Ruth Graciela Camacho-Granda and Ruth Cristina Cueva-Camacho, natives and citizens of Ecuador, petition for review of the Board of Immigration Appeals’ order dismissing their appeal from an immigration judge’s order denying their motion to reopen removal proceedings conducted in absentia. We have jurisdiction under 8 U.S.C. § 1252. We review for abuse of discretion the denial of a motion to reopen. Sembiring v. Gonzales, 499 F.3d 981, 985 (9th Cir. 2007). We deny the petition for review.

The agency did not abuse its discretion in denying petitioners’ motion to reopen based on lack of notice, where the notice of hearing was mailed to the last address provided but returned as undeliverable.
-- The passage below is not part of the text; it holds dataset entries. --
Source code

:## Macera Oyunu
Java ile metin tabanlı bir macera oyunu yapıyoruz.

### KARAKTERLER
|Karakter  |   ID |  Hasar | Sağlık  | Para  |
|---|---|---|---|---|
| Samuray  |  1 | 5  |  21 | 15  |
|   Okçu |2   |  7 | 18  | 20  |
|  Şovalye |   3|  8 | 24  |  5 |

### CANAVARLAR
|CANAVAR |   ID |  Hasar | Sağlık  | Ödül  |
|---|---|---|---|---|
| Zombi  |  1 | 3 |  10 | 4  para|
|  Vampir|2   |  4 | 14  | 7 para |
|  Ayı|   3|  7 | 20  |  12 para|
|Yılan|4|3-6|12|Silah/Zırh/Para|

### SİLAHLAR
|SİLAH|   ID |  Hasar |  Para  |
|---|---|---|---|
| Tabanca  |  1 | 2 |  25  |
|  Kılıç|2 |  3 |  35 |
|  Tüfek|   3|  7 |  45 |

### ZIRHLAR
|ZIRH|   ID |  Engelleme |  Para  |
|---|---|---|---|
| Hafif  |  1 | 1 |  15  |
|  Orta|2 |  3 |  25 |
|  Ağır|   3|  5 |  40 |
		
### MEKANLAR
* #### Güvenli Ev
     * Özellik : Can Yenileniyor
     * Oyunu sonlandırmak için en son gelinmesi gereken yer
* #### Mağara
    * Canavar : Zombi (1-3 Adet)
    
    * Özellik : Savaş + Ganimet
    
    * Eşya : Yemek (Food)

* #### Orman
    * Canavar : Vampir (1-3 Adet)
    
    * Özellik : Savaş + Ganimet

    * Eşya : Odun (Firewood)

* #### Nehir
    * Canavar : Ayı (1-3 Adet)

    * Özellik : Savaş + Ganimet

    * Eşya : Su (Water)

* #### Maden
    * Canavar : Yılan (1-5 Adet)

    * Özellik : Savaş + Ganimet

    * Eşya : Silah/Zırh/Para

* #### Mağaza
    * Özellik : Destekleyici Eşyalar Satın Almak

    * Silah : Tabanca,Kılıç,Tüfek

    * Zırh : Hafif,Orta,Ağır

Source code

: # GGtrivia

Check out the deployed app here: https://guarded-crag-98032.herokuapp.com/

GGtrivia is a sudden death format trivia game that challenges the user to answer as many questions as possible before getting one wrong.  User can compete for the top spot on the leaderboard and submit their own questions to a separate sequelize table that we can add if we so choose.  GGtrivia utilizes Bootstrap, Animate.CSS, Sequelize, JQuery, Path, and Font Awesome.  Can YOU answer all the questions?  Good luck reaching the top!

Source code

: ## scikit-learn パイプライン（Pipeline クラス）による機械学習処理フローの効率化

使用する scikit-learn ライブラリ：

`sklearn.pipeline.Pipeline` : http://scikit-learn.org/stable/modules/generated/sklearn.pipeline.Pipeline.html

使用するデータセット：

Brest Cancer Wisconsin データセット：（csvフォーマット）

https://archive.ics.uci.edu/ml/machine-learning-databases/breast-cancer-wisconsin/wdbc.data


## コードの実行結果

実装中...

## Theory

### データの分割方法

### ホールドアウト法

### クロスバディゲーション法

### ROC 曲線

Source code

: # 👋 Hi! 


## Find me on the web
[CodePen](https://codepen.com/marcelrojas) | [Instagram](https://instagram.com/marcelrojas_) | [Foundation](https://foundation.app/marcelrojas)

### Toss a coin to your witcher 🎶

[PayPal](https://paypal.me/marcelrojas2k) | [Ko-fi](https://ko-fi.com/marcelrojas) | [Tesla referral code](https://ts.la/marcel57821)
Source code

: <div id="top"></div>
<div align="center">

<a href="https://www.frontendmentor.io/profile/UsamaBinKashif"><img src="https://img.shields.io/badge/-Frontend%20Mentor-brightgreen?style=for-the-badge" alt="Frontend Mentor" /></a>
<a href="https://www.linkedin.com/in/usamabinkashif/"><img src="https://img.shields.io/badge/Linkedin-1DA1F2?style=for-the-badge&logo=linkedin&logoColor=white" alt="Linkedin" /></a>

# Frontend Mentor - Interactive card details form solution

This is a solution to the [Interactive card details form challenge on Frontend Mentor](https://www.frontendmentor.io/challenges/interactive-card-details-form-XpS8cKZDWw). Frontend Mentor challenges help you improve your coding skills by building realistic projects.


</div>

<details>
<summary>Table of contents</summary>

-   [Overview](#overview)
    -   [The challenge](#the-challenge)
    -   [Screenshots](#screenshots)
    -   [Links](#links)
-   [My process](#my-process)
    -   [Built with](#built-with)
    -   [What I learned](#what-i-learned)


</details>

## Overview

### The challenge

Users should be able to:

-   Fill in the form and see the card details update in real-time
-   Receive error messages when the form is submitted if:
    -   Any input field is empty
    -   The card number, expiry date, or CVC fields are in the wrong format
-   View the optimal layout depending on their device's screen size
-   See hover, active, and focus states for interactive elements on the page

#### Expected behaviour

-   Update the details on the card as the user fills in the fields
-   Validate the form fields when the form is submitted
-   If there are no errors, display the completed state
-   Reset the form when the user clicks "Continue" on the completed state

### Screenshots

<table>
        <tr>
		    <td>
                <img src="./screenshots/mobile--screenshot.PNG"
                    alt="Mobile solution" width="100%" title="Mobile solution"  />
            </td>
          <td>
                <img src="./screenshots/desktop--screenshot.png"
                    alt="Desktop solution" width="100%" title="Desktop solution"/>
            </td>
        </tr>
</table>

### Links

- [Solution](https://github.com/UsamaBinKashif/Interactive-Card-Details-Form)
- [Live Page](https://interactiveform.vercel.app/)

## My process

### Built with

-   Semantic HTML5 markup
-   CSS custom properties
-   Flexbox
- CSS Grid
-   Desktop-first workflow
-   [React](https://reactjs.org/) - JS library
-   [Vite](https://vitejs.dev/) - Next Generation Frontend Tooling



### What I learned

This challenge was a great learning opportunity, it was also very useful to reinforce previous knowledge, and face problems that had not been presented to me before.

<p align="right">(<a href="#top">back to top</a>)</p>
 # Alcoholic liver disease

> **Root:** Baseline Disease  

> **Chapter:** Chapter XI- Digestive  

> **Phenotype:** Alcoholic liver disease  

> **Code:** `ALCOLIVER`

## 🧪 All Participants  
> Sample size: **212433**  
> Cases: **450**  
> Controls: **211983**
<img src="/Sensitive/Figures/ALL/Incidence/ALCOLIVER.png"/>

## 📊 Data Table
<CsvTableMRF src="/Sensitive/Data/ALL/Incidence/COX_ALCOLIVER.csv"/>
See 8 U.S.C. §⅜ 1229(a)(1)(F)(i), (2)(B) (requiring alien to provide address at which she may be contacted), 1229a(b)(5)(A) (written notice sent to the last address provided by the alien is sufficient notice for purposes of conducting in absentia proceedings); Carrillo-Gonzalez v. INS, 353 F.3d 1077, 1079 (9th Cir. 2003) (statements by counsel are not evidence).

Petitioners have waived any challenge to the BIA’s determination that they did not demonstrate changed conditions in Ecuador that would permit the filing of an otherwise untimely motion to reopen. See Rizk v. Holder, 629 F.3d 1083, 1091 n.3 (9th Cir. 2011) (issues not raised in an opening brief are waived).

PETITION FOR REVIEW DENIED. 
      
       This disposition is not appropriate for publication and is not precedent except as provided by Ninth Circuit Rule 36-3.